## Information provided
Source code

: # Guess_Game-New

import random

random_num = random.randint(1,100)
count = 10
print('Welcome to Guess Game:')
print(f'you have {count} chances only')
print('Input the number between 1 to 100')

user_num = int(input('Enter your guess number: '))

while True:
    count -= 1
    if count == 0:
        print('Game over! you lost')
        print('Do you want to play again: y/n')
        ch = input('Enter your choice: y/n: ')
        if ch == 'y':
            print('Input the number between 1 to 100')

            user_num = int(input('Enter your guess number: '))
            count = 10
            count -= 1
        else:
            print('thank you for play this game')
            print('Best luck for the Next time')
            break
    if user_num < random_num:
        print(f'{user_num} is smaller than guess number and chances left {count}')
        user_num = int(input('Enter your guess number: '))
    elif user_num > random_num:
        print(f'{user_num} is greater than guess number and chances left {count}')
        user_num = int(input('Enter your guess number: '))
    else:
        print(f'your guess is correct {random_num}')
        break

## What is expected
Look through the listing, and copy each line that contains the word "chances".

## Answer for the task
print(f'you have {count} chances only')
        print(f'{user_num} is smaller than guess number and chances left {count}')
        print(f'{user_num} is greater than guess number and chances left {count}')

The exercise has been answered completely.